En achevant le chapitre qu'il a consacré à Prosper Goubaux dans ses Souvenirs, Ernest Legouvé disait: « Voilà vingt-sept ans que Goubaux est mort, et depuis vingt-sept ans il n'y a pas eu à l'Hôtel de Ville un préfet de la Seine ni un conseil municipal que je n'aie ardemment sollicité non de substituer, mais d'adjoindre sur la porte de ce collège, au nom de Chaptal qui n'y est absolument pour rien, le nom de Goubaux, qui a tout fait ; et je n'ai pas pu l'obtenir ! Haussmann, Jules Ferry, Calmon, Léon Say, tous, tous, je les ai poursuivis de ma requête, et tous ne m'ont payé que de vaines promesses. J'allai un jour jusqu'à M. Thiers. C'était à Versailles, le 1er janvier 1873, M. Thiers m'ayant amicalement invité à déjeuner. « Monsieur le président de la République », lui dis-je gaîment en nous mettant à table, « voulez-vous » me donner mes étrennes? » — « Très volontiers, » cher confrère », répondit-il en riant. « De quoi s'a-» git-il ?» — « De rendre justice à un homme qui a » rendu un grand service à l'Etat ». Là-dessus, je lui raconte l'affaire de Goubaux, ajoutant que l'inscription de son nom sur le fronton de la porte du collège était son droit, était l'héritage d'honneur de ses enfants, serait une leçon pour tous les élèves, et le seul moyen pour la Ville de Paris de s'acquitter vis à-vis de lui. « Vous avez cent fois raison », reprit M. Thiers avec cette vivacité spontanée qui était un de ses charmes ; puis, se retournant vers M. Barthélémy Saint-Hilaire : « Vous entendez, Saint-Hilaire, veuillez écrire au préfet de la Seine que j'exige ce que Legouvé me demande ». M. Barthélémy Saint-Hilaire écrivit, le préfet reçut la lettre, y répondit, et puis… rien ne fut fait. »

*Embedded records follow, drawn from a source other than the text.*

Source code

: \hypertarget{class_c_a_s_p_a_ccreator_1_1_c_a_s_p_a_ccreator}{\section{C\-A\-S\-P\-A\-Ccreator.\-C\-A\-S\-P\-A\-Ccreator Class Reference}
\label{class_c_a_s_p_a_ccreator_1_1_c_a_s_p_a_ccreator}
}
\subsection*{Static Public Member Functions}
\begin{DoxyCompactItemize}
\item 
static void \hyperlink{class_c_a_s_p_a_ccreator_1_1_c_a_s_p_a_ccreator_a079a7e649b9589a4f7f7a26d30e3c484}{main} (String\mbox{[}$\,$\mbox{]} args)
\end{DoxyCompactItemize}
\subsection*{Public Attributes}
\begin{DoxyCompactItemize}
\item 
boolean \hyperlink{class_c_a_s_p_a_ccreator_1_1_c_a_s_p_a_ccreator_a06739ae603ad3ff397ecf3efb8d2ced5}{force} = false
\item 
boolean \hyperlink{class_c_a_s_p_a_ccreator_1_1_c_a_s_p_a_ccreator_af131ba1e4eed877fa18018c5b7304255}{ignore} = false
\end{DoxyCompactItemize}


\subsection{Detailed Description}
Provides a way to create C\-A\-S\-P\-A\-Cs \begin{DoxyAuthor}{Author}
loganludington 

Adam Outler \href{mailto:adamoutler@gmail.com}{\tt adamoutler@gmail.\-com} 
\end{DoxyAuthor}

A l'occasion de la célébration du cinquantenaire du collège Chaptal, Legouvé revint à la charge : il écrivit au troisième directeur du collège, M. Coutant, une lettre, lue au banquet commémoratif du 26 juillet 1894, où il disait : « Si touchants et si unanimes que soient les hommages rendus aujourd'hui à la mémoire de Goubaux, il leur manque quelque chose. Que son nom soit inscrit dans son oeuvre ! Consacrons cette journée en nous réunissant tous pour demander aux membres du Conseil municipal, à M. le ministre de l'instruction publique, que le collège Chaptal s'appelle désormais Chaptal-Goubaux ». Quelques mois plus tard, M. Clairin, conseiller municipal et président du Conseil d'administration du collège, présentait au Conseil municipal de Paris, au nom de la quatrième sous-commission du budget (enseignement et beaux-arts), un rapport dont voici la conclusion : « En terminant, j'ai une demande à vous adresser, au nom des anciens élèves, au nom des vieux amis de Goubaux, et au nom du conseil d'administration. Ils vous prient de décider que désormais le collège Chaptal s'appellera Chaptal-Goubaux. » Le projet de délibération présenté par M. Clairin ne fut pas adopté ; le Conseil municipal se contenta de voter (15 décembre 1894) que, sur la façade du collège, à l'inscription collège Chaptal seraient ajoutés ces mots : fondé par Prosper Goubaux en 1844. Le nom de place Prosper Goubaux a été donné, par un décret du 18 nov. 1905, la place qui se trouve à l'intersection du boulevard des Batignolles, de l'avenue de Villiers, du boulevard de Courcelles, et de la rue de Constantinople.